In this work, the CO2 photoreduction to generate renewable methanol was investigated. NiMoO4 was selected as a photocatalyst due to its visible light absorption and good electrical conductivity. The photocatalyst was deposited on glass fibers using a one-step microwave-hydrothermal method, which resulted in a homogeneous coating that favored a higher surface exposure and an easy application in photocatalytic reactors compared to slurry systems. The operation parameters of the CO2 photoreduction were modeled and optimized for CH3OH production using a central composite design centered on the faces. In the design of experiments, the factors: (i) temperature, (ii) light filter (blue and yellow), and (iii) NaHCO3 concentration were selected to maximize the CH3OH production. The selected factors significantly affected the rate of CH3OH production. The regression analysis showed consistency between experimental results and predictive values (Raj2 = 0.82).

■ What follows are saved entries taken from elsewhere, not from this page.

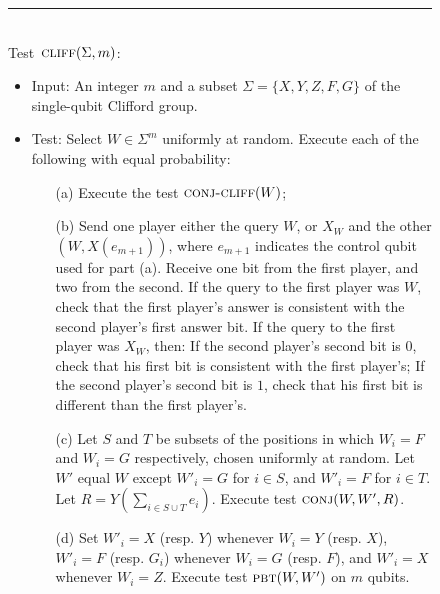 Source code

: \begin{figure}[H]
\rule[1ex]{\textwidth}{0.5pt}\\
Test~$\textsc{cliff}(\Sigma,m)$:
\begin{itemize}
    \item Input: An integer $m$ and a subset $\Sigma = \{X,Y,Z,F,G\}$ of the single-qubit Clifford group. 
    \item Test: Select $W \in \Sigma^m$ uniformly at random. Execute each of the following with equal probability:
\begin{enumerate}
\item[(a)] Execute the test $\textsc{conj-cliff}(W)$;
\item[(b)] Send one player either the query $W$, or $X_W$ and the other $(W,X(e_{m+1}))$, where $e_{m+1}$ indicates the control qubit used for part (a). Receive one bit from the first player, and two from the second. If the query to the first player was $W$, check that the first player's answer is consistent with the second player's first answer bit. If the query to the first player was $X_W$, then: If the second player's second bit is $0$, check that his first bit is consistent with the first player's; If the second player's second bit is $1$, check that his first bit is different than the first player's.
\item[(c)] Let $S$ and $T$ be subsets of the positions in which $W_i=F$ and $W_i=G$ respectively, chosen uniformly at random. Let $W'$ equal $W$ except $W'_i=G$ for $i\in S$, and $W'_i=F$ for $i\in T$. Let  $R = Y(\sum_{i\in S\cup T} e_i)$. Execute test $\textsc{conj}(W,W', R)$.
\item[(d)] Set $W'_i = X$ (resp. $Y$) whenever $W_i = Y$ (resp. $X$), $W'_i = F$ (resp. $G_i$) whenever $W_i = G$ (resp. $F$), and $W'_i = X$ whenever $W_i=Z$. Execute test $\textsc{pbt}(W,W')$ on $m$ qubits.



\end{enumerate}
\end{itemize}
\end{figure}
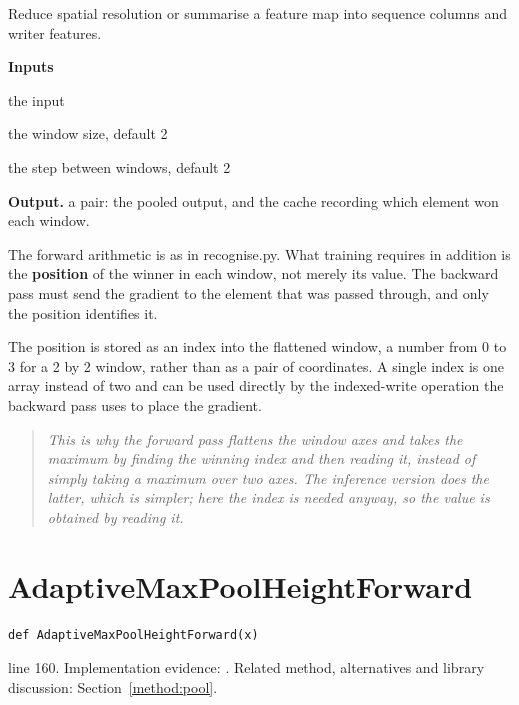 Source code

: Reduce spatial resolution or summarise a feature map into sequence columns and writer features.




\noindent\textbf{Inputs}
\begin{description}[leftmargin=2.2em,style=nextline,font=\normalfont\ttfamily]\setlength\itemsep{1pt}
  \item[{x}] \normalfont the input
  \item[{kernel}] \normalfont the window size, default 2
  \item[{stride}] \normalfont the step between windows, default 2
\end{description}

\noindent\textbf{Output.} a pair: the pooled output, and the cache recording which element won each window.


The forward arithmetic is as in recognise.py. What training requires in addition is the \textbf{position} of the winner in each window, not merely its value. The backward pass must send the gradient to the element that was passed through, and only the position identifies it.

The position is stored as an index into the flattened window, a number from 0 to 3 for a 2 by 2 window, rather than as a pair of coordinates. A single index is one array instead of two and can be used directly by the indexed-write operation the backward pass uses to place the gradient.


\begin{quote}\small\itshape This is why the forward pass flattens the window axes and takes the maximum by finding the winning index and then reading it, instead of simply taking a maximum over two axes. The inference version does the latter, which is simpler; here the index is needed anyway, so the value is obtained by reading it.\end{quote}


\section{AdaptiveMaxPoolHeightForward}\label{fn:train:AdaptiveMaxPoolHeightForward}
\begin{lstlisting}[style=sig]
def AdaptiveMaxPoolHeightForward(x)
\end{lstlisting}
 line 160. Implementation evidence: \cite{code2026}. Related method, alternatives and library discussion: Section~\ref{method:pool}.


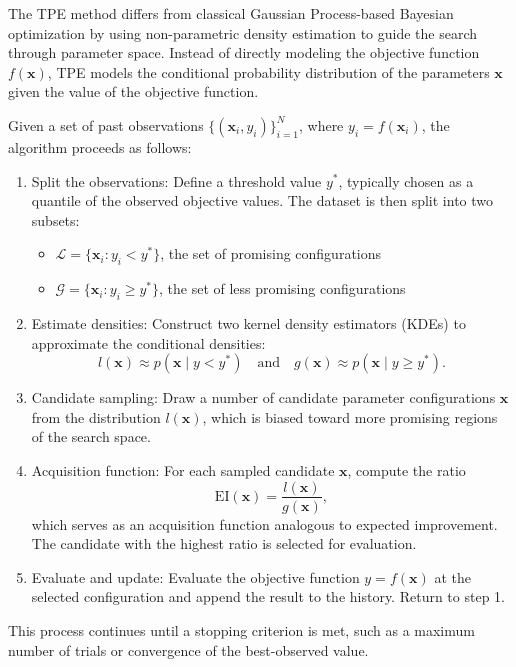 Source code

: The TPE method differs from classical Gaussian Process-based Bayesian optimization by using non-parametric density estimation to guide the search through parameter space. 
Instead of directly modeling the objective function $f(\mathbf{x})$, TPE models the conditional probability distribution of the parameters $\mathbf{x}$ given the value of the objective function.

Given a set of past observations $\{ (\mathbf{x}_i, y_i) \}_{i=1}^N$, where $ y_i = f(\mathbf{x}_i) $, the algorithm proceeds as follows:

\begin{enumerate}
    \item Split the observations: Define a threshold value $ y^* $, typically chosen as a quantile of the observed objective values. 
        The dataset is then split into two subsets:
        \begin{itemize}
            \item $\mathcal{L} = \{ \mathbf{x}_i : y_i < y^* \}$, the set of promising configurations
            \item $\mathcal{G} = \{ \mathbf{x}_i : y_i \geq y^* \}$, the set of less promising configurations
        \end{itemize}
    \item Estimate densities: Construct two kernel density estimators (KDEs) to approximate the conditional densities:
    \[
    l(\mathbf{x}) \approx p(\mathbf{x} \mid y < y^*) \quad \text{and} \quad g(\mathbf{x}) \approx p(\mathbf{x} \mid y \geq y^*).
    \]
    \item Candidate sampling: Draw a number of candidate parameter configurations $\mathbf{x}$ from the distribution $l(\mathbf{x})$, which is biased toward more promising regions of the search space.
    \item Acquisition function: For each sampled candidate $\mathbf{x}$, compute the ratio
    \[
    \text{EI}(\mathbf{x}) = \frac{l(\mathbf{x})}{g(\mathbf{x})},
    \]
    which serves as an acquisition function analogous to expected improvement. The candidate with the highest ratio is selected for evaluation.
    \item Evaluate and update: Evaluate the objective function $ y = f(\mathbf{x}) $ at the selected configuration and append the result to the history. Return to step 1.
\end{enumerate}
This process continues until a stopping criterion is met, such as a maximum number of trials or convergence of the best-observed value.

The optimal values proposed were 50 °C, and 1 M NaHCO3, using a yellow-light filter, which promoted the CH3OH production of 3365 μmol/(g-h) under visible light with an apparent quantum yield (AQY) of 17.9%. These results were associated with a synergistic effect of better CO2 solubility, easier desorption of the products, and more efficient light absorption on the NiMoO4 coating. The optimized results were corroborated by an L9 orthogonal design, which confirms the optimal point in the proposed factors. Additionally, the stability of the NiMoO4 coating was demonstrated after five cycles of consecutive evaluation.